His name might not ring a bell for most people, but if you grew up in the 1960s or 1970s and listened to the radio, you’ve probably heard a few songs by Graham Gouldman. To say that Graham Gouldman is a songwriting genius would be an understatement. Gouldman has been a mainstay in the rock and pop music industry since the mid-1960s, penning classic tunes such as “For Your Love” and “Heart Full of Soul” (both hits for the Yardbirds), “Bus Stop” and “Look Through Any Window” (both hits for the Hollies), as well as songs for the likes of Herman’s Hermits, Jeff Beck, and even Cher.

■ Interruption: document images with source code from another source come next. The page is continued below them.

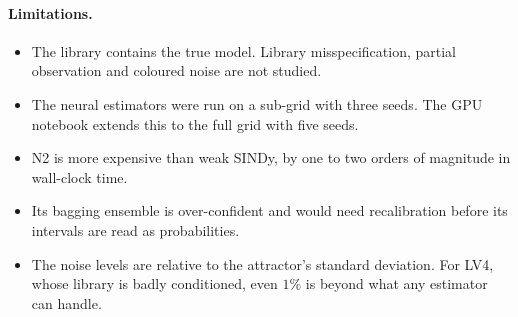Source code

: \paragraph{Limitations.}
\begin{itemize}
  \item The library contains the true model. Library misspecification, partial observation and coloured noise are not studied.
  \item The neural estimators were run on a sub-grid with three seeds. The GPU notebook extends this to the full grid with five seeds.
  \item N2 is more expensive than weak SINDy, by one to two orders of magnitude in wall-clock time.
  \item Its bagging ensemble is over-confident and would need recalibration before its intervals are read as probabilities.
  \item The noise levels are relative to the attractor's standard deviation. For LV4, whose library is badly conditioned, even $1\%$ is beyond what any estimator can handle.
\end{itemize}


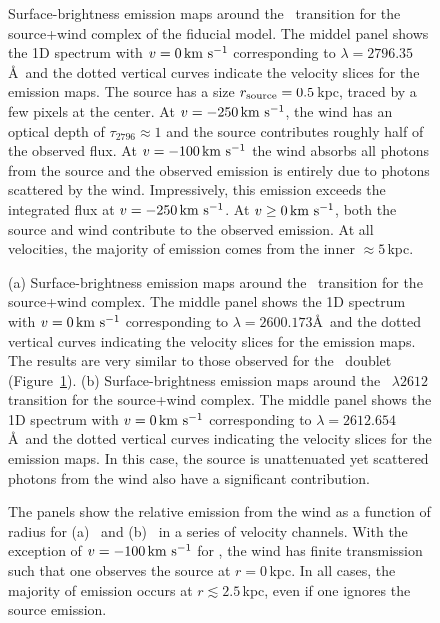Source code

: \documentclass[12pt,preprint]{aastex}
\begin{document}
\begin{figure}
\caption{
Surface-brightness emission maps around the \mgiia\ transition for the
source+wind complex of the fiducial model.  The middel panel shows the 1D spectrum with $v=0
\, {\rm km~s^{-1}}$ corresponding to $\lambda = 2796.35$\AA\ and the dotted vertical
curves indicate the velocity slices for the emission maps.  The
source has a size $r_{\rm source} = 0.5$\,kpc, traced by a few
pixels at the center.   At $v=-250 \, {\rm km~s^{-1}}$, the wind has an optical
depth of $\tau_{2796} \approx 1$ and the source contributes
roughly half of the observed flux.  At $v=-100 \, {\rm km~s^{-1}}$ the
wind absorbs all photons from the source and the observed emission is
entirely due to photons scattered by the wind.  Impressively, this
emission exceeds the integrated flux at $v = -250\, {\rm km~s^{-1}}$. At $v \ge 0
\, {\rm km~s^{-1}}$,  both the source and wind contribute to the observed emission.
At all velocities, the majority of emission comes from the inner
$\approx 5$\,kpc.
}
\label{fig:fiducial_ifu_mgii}
\end{figure}

\begin{figure}
\caption{
(a) Surface-brightness emission maps around the \feiib\ transition for the
source+wind complex.  The middle panel shows the 1D spectrum with $v=0
\, {\rm km~s^{-1}}$ corresponding to $\lambda = 2600.173$\AA\ and the dotted vertical
curves indicating the velocity slices for the emission maps.  
The results are very similar to those observed for the \mgiid\ doublet
(Figure~\ref{fig:fiducial_ifu_mgii}).
(b) Surface-brightness emission maps around the ~$\lambda
2612$ transition for the 
source+wind complex.  The middle panel shows the 1D spectrum with $v=0
\, {\rm km~s^{-1}}$ corresponding to $\lambda = 2612.654$\AA\ and the dotted vertical
curves indicating the velocity slices for the emission maps.  
In this case, the source is unattenuated yet scattered photons from
the wind also have a significant contribution. 
}
\label{fig:fiducial_ifu_feii}
\end{figure}

\begin{figure}
\caption{
The panels show the relative emission from the wind as a function of
radius for (a) \mgiia\ and (b) \feiib\ in a series of velocity
channels.  With the exception of $v = -100 \, {\rm km~s^{-1}}$ for \mgiia, the wind
has finite transmission such that one observes the source at $r =
0$\,kpc.  In all cases,  the majority of emission occurs at $r
\lesssim 2.5$\,kpc, even if one ignores the source emission.
}
\label{fig:fiducial_cuts}
\end{figure}
\end{document}
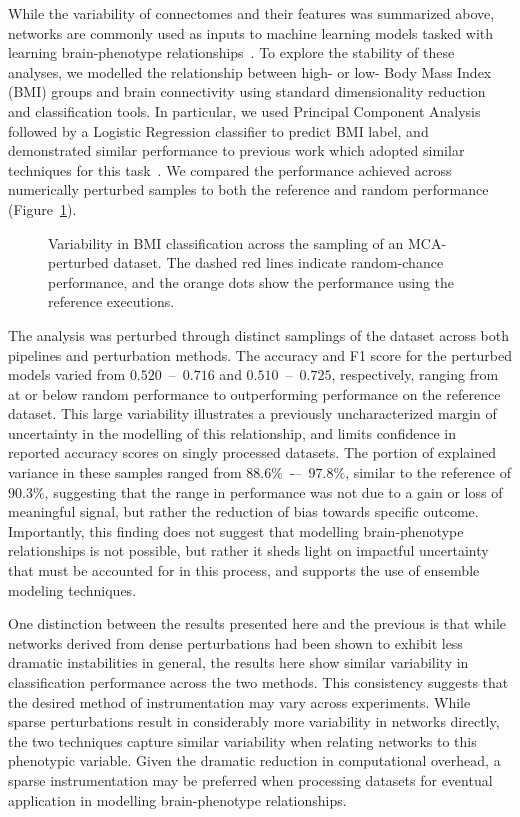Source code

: \documentclass[10pt,letterpaper]{article}
\begin{document}
While the variability of connectomes and their features was summarized above, networks 
are commonly used as inputs to machine learning models tasked with learning
brain-phenotype relationships~\cite{Dubois2016-yr}. To explore the stability of these
analyses, we modelled the relationship between high- or low- Body Mass Index (BMI)
groups and brain connectivity using standard dimensionality reduction and
classification tools. In particular, we used Principal Component Analysis followed by
a Logistic Regression classifier to predict BMI label, and demonstrated similar
performance to previous work which adopted similar techniques for this
task~\cite{Park2015-uj,Gupta2015-ap}. We compared the performance achieved across
numerically perturbed samples to both the reference and random performance
(Figure~\ref{fig:bmi}).

\begin{figure}[ht]\centering
\caption{Variability in BMI classification across the sampling of an MCA-perturbed
dataset. The dashed red lines indicate random-chance performance, and the orange dots
show the performance using the reference executions.}
\label{fig:bmi}
\end{figure}

The analysis was perturbed through distinct samplings of the dataset across both
pipelines and perturbation methods. The accuracy and F1 score for the perturbed models 
varied from $0.520$~–~$0.716$ and $0.510$~–~$0.725$, respectively, ranging from at or
below random performance to outperforming performance on the reference dataset. This
large variability illustrates a previously uncharacterized margin of uncertainty in
the modelling of this relationship, and limits confidence in reported accuracy scores
on singly processed datasets. The portion of explained variance in these samples
ranged from $88.6\%$~-–~$97.8\%$, similar to the reference of $90.3\%$, suggesting
that the range in performance was not due to a gain or loss of meaningful signal, but
rather the reduction of bias towards specific outcome. Importantly, this finding does
not suggest that modelling brain-phenotype relationships is not possible, but rather
it sheds light on impactful uncertainty that must be accounted for in this process,
and supports the use of ensemble modeling techniques.

One distinction between the results presented here and the previous is that while
networks derived from dense perturbations had been shown to exhibit less dramatic
instabilities in general, the results here show similar variability in classification
performance across the two methods. This consistency suggests that the desired method
of instrumentation may vary across experiments. While sparse perturbations result in
considerably more variability in networks directly, the two techniques capture similar 
variability when relating networks to this phenotypic variable. Given the dramatic
reduction in computational overhead, a sparse instrumentation may be preferred when
processing datasets for eventual application in modelling brain-phenotype
relationships.
\end{document}
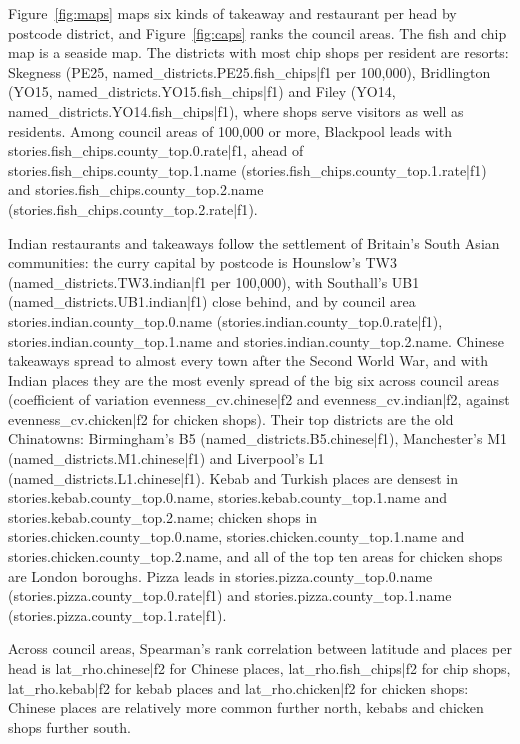 \documentclass[11pt,a4paper]{article}
\begin{document}
Figure~\ref{fig:maps} maps six kinds of takeaway and restaurant per head by postcode district, and Figure~\ref{fig:caps} ranks the council areas. The fish and chip map is a seaside map. The districts with most chip shops per resident are resorts: Skegness (PE25, {{named_districts.PE25.fish_chips|f1}} per 100,000), Bridlington (YO15, {{named_districts.YO15.fish_chips|f1}}) and Filey (YO14, {{named_districts.YO14.fish_chips|f1}}), where shops serve visitors as well as residents. Among council areas of 100,000 or more, Blackpool leads with {{stories.fish_chips.county_top.0.rate|f1}}, ahead of {{stories.fish_chips.county_top.1.name}} ({{stories.fish_chips.county_top.1.rate|f1}}) and {{stories.fish_chips.county_top.2.name}} ({{stories.fish_chips.county_top.2.rate|f1}}).

Indian restaurants and takeaways follow the settlement of Britain's South Asian communities: the curry capital by postcode is Hounslow's TW3 ({{named_districts.TW3.indian|f1}} per 100,000), with Southall's UB1 ({{named_districts.UB1.indian|f1}}) close behind, and by council area {{stories.indian.county_top.0.name}} ({{stories.indian.county_top.0.rate|f1}}), {{stories.indian.county_top.1.name}} and {{stories.indian.county_top.2.name}}. Chinese takeaways spread to almost every town after the Second World War, and with Indian places they are the most evenly spread of the big six across council areas (coefficient of variation {{evenness_cv.chinese|f2}} and {{evenness_cv.indian|f2}}, against {{evenness_cv.chicken|f2}} for chicken shops). Their top districts are the old Chinatowns: Birmingham's B5 ({{named_districts.B5.chinese|f1}}), Manchester's M1 ({{named_districts.M1.chinese|f1}}) and Liverpool's L1 ({{named_districts.L1.chinese|f1}}). Kebab and Turkish places are densest in {{stories.kebab.county_top.0.name}}, {{stories.kebab.county_top.1.name}} and {{stories.kebab.county_top.2.name}}; chicken shops in {{stories.chicken.county_top.0.name}}, {{stories.chicken.county_top.1.name}} and {{stories.chicken.county_top.2.name}}, and all of the top ten areas for chicken shops are London boroughs. Pizza leads in {{stories.pizza.county_top.0.name}} ({{stories.pizza.county_top.0.rate|f1}}) and {{stories.pizza.county_top.1.name}} ({{stories.pizza.county_top.1.rate|f1}}).

Across council areas, Spearman's rank correlation between latitude and places per head is {{lat_rho.chinese|f2}} for Chinese places, {{lat_rho.fish_chips|f2}} for chip shops, {{lat_rho.kebab|f2}} for kebab places and {{lat_rho.chicken|f2}} for chicken shops: Chinese places are relatively more common further north, kebabs and chicken shops further south.
\end{document}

But Gouldman’s greatest fame came as a member of the British band 10cc, whose string of hits in the 70s included “I’m Not in Love”, “Dreadlock Holiday”, “Art For Art’s Sake”, and “The Things We Do For Love.” 10cc’s endearing style of eccentric pop was adored by both critics and record buyers, and decades later it remains beloved by music fans all over the world. In fact, to celebrate the 40th anniversary of the band last year, a boxed set of 10cc music was released by Universal Music. Tenology, includes five discs; four music CDs (the usual mix of singles, album cuts, and B-sides) and a DVD (with concert footage of the band). The attractively designed box also includes a thin hardcover book that features song lyrics and an essay with a short history of the band.
During the long hiatus that 10cc took during most of the 80s and 90s, Gouldman teamed up with pop singer-songwriter Andrew Gold to form a duo they dubbed Wax. As Wax, Gouldman and Gold released four acclaimed studio albums. Unfortunately, their record label didn’t a great job of marketing the albums, nor were they able to convince enough fans of the albums’ existence, thus it sold in rather underwhelming quantities. During that “lost decade” Gouldman also produced the album Pleasant Dreams by the legendary Ramones. Clearly, he’s a guy that isn’t afraid to try something different.
Late last year Gouldman released a new solo album, Love and Work, a remarkably strong collection of material. Even in his mid-sixties, it’s obvious that Gouldman can still write devastatingly catchy tunes. And what’s more, he sounds good too. His vocals were always an underrated component of 10cc and on this solo album he more than holds his own. Most of the songs on the new album sound like the more mainstream pop tunes he was recording with Wax rather than the quirkier style he pioneered with 10cc. Among the very memorable tunes on the new album is an instrumental, “Black Gold,” that sounds like it would be right at home on a James Bond soundtrack. The album is dedicated to the memory of Andrew Gold, who passed away in 2011. As excellent as this album is, however, I fear that like what happened with the Wax albums, this new one by Graham Gouldman will also be ignored by the masses. It’s a shame that such high quality music isn’t appreciated — let alone acknowledged — in this age of disposable digital downloads.